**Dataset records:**

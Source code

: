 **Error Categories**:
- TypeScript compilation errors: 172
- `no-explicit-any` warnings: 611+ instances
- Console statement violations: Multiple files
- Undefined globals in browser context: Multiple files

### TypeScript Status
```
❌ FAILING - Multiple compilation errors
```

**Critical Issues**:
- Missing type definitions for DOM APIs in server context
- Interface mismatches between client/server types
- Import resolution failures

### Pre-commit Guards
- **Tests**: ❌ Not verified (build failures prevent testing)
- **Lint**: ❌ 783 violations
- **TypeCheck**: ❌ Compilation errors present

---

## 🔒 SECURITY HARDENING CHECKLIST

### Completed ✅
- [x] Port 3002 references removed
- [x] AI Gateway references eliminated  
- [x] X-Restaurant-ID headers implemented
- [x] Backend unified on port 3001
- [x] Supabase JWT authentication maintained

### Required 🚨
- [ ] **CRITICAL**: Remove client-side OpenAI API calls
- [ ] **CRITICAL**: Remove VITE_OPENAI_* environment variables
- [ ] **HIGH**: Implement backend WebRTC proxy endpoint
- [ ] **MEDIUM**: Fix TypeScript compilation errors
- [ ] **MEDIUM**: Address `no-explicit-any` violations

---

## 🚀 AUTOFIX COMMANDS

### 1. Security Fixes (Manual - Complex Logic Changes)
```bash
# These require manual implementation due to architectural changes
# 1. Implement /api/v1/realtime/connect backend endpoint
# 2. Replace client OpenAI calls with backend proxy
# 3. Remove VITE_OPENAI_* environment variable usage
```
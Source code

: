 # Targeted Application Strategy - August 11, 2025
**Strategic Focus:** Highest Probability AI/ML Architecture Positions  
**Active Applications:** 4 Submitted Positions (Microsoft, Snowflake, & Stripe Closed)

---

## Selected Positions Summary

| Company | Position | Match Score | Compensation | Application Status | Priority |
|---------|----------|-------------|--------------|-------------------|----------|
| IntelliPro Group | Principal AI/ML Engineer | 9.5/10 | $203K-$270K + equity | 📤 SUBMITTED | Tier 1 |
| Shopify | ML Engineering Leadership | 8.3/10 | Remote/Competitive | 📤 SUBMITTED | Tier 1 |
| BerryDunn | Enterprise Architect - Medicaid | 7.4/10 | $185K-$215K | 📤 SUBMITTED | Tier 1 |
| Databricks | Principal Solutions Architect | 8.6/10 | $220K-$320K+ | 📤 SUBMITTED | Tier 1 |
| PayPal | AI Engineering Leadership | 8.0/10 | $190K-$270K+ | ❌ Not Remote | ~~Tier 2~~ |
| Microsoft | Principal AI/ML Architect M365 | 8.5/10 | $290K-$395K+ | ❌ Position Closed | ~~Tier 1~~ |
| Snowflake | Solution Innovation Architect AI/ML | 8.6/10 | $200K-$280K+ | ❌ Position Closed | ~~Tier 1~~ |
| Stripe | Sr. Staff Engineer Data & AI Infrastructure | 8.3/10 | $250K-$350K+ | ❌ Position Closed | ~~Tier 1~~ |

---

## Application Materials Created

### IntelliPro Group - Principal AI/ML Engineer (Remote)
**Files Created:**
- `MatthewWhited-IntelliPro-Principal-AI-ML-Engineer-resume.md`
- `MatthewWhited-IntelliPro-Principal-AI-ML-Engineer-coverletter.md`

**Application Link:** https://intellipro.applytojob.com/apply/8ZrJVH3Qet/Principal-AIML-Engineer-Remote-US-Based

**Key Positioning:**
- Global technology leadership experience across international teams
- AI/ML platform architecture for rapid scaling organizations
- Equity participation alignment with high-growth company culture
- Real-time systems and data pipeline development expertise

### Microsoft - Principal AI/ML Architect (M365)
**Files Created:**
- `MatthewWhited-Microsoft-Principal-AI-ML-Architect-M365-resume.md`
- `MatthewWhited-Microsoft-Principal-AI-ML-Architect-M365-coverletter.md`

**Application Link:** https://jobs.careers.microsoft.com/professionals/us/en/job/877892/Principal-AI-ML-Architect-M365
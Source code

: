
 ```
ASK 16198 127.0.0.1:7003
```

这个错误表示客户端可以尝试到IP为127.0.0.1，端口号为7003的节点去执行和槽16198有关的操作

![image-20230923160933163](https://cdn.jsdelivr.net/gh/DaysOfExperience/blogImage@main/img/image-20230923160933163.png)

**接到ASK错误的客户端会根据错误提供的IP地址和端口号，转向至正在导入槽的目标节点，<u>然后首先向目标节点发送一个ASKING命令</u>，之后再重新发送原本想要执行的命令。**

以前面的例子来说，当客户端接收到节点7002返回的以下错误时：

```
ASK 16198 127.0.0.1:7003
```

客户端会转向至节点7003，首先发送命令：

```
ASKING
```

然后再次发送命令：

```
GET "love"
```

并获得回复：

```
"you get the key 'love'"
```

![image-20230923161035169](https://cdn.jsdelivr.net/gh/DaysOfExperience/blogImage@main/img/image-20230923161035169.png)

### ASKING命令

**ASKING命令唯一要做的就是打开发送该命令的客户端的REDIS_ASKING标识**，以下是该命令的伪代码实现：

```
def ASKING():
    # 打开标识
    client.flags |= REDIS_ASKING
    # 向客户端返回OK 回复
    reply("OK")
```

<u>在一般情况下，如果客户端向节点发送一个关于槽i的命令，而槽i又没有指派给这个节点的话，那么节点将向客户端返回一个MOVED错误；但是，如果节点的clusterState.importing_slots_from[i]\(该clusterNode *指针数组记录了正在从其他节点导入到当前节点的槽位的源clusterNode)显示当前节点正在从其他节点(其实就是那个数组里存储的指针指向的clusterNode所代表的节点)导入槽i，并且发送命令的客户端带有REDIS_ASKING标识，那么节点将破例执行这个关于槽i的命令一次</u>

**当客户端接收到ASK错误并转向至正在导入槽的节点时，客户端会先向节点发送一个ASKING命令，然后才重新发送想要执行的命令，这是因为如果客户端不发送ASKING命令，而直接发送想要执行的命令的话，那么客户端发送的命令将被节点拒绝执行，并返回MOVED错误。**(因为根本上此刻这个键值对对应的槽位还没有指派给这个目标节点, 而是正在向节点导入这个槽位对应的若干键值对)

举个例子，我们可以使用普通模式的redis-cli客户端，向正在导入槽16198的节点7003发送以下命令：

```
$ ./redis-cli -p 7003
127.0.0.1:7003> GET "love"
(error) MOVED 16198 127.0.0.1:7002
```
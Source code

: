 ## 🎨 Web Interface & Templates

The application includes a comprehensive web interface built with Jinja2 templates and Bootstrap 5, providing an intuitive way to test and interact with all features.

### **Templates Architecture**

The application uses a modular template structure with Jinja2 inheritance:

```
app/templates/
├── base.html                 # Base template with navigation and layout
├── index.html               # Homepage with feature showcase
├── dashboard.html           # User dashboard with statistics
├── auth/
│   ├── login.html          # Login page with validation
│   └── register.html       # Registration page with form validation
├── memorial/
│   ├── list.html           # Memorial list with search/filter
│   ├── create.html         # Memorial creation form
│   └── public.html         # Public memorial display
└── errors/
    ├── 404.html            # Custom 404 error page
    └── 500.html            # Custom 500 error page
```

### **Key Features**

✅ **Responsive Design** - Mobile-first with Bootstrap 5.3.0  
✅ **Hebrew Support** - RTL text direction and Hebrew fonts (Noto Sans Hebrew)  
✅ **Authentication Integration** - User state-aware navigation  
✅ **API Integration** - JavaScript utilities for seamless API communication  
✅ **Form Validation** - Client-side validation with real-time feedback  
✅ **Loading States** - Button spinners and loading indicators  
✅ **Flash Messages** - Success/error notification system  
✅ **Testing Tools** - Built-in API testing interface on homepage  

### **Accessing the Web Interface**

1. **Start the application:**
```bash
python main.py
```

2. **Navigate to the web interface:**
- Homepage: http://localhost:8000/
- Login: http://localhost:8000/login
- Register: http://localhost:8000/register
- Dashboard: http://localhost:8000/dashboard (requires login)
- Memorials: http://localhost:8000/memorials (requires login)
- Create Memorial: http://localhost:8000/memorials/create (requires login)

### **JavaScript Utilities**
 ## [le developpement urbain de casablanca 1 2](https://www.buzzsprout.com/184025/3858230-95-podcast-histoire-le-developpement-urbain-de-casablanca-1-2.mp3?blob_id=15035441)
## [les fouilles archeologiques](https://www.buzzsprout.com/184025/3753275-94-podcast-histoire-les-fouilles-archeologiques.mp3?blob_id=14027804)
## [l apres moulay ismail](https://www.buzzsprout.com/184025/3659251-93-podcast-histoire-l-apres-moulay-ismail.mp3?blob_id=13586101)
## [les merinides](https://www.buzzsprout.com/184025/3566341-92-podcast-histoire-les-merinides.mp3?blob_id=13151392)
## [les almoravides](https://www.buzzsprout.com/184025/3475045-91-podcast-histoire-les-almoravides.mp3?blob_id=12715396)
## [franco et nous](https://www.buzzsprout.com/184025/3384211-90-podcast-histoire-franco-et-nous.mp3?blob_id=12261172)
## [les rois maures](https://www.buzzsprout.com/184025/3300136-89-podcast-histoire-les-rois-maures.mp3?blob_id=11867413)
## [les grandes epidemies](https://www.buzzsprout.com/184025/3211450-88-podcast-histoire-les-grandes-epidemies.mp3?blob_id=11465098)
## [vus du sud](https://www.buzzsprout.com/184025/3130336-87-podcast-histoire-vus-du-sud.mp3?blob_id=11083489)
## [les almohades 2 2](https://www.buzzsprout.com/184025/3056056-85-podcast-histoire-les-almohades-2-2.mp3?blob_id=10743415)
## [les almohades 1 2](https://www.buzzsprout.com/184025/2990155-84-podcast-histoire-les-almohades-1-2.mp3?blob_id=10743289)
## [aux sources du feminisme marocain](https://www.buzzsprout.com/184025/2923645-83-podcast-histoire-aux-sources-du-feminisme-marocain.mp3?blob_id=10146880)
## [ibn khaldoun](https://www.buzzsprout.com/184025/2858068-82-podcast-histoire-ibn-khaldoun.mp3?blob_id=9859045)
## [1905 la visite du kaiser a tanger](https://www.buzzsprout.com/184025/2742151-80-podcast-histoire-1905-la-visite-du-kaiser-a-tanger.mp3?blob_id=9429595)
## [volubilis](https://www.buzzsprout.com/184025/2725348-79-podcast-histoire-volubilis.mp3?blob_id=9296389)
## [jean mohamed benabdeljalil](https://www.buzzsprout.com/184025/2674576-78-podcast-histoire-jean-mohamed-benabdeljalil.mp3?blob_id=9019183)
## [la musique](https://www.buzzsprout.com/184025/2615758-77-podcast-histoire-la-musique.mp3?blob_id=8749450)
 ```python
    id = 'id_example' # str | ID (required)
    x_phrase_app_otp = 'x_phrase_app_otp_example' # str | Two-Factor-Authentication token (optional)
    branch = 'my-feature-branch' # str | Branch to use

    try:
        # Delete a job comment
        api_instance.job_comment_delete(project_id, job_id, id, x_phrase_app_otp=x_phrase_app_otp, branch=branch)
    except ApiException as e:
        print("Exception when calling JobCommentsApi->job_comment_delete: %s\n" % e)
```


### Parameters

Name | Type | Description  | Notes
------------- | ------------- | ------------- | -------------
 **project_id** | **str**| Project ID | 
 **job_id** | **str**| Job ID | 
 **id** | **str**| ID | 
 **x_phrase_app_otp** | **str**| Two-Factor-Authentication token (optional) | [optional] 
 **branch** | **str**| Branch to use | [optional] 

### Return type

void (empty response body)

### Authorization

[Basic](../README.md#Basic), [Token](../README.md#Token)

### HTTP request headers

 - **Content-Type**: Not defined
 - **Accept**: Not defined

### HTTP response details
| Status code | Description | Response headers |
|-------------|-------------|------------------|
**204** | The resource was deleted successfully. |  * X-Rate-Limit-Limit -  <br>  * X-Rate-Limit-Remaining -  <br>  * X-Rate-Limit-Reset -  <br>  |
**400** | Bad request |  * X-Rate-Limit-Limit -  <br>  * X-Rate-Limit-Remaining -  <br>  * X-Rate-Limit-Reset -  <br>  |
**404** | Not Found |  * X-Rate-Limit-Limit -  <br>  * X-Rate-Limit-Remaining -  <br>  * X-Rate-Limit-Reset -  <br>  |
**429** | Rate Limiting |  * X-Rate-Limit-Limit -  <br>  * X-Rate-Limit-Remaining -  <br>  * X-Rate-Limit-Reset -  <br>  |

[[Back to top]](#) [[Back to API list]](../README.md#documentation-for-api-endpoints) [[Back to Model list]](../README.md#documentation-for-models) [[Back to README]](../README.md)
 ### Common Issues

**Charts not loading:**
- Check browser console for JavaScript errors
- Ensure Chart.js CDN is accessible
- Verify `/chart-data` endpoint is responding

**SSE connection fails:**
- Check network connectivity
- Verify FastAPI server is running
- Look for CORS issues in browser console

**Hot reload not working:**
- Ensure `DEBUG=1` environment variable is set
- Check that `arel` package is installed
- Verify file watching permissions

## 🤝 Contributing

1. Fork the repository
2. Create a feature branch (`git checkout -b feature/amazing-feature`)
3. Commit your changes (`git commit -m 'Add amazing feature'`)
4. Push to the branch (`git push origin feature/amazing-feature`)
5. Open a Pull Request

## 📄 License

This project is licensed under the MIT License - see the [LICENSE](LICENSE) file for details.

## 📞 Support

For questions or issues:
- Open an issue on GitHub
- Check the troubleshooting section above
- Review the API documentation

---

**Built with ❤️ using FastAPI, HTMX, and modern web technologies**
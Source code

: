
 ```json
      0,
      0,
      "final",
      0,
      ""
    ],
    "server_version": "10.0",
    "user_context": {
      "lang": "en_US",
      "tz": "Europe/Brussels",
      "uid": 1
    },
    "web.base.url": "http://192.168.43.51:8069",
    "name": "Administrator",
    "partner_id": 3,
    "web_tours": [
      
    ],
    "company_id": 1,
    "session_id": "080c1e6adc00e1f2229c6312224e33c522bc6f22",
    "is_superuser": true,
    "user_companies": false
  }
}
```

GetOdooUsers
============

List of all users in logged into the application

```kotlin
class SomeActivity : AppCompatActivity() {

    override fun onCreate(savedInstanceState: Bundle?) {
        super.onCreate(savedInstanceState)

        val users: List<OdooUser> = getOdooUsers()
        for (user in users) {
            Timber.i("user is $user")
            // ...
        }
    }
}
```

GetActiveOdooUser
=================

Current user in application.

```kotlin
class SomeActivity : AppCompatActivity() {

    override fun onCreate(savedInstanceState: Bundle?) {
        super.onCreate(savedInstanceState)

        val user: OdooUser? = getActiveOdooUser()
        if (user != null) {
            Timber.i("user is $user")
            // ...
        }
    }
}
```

**WHAT IS EXPECTED:**
Beginning with the top line of the data above, output every line exactly until the one that contains "- [x] Port 3002 references removed", and include that one too.

**WRITTEN SOLUTION:**
Source code

: **Error Categories**:
- TypeScript compilation errors: 172
- `no-explicit-any` warnings: 611+ instances
- Console statement violations: Multiple files
- Undefined globals in browser context: Multiple files

### TypeScript Status
```
❌ FAILING - Multiple compilation errors
```

**Critical Issues**:
- Missing type definitions for DOM APIs in server context
- Interface mismatches between client/server types
- Import resolution failures

### Pre-commit Guards
- **Tests**: ❌ Not verified (build failures prevent testing)
- **Lint**: ❌ 783 violations
- **TypeCheck**: ❌ Compilation errors present

---

## 🔒 SECURITY HARDENING CHECKLIST

### Completed ✅
- [x] Port 3002 references removed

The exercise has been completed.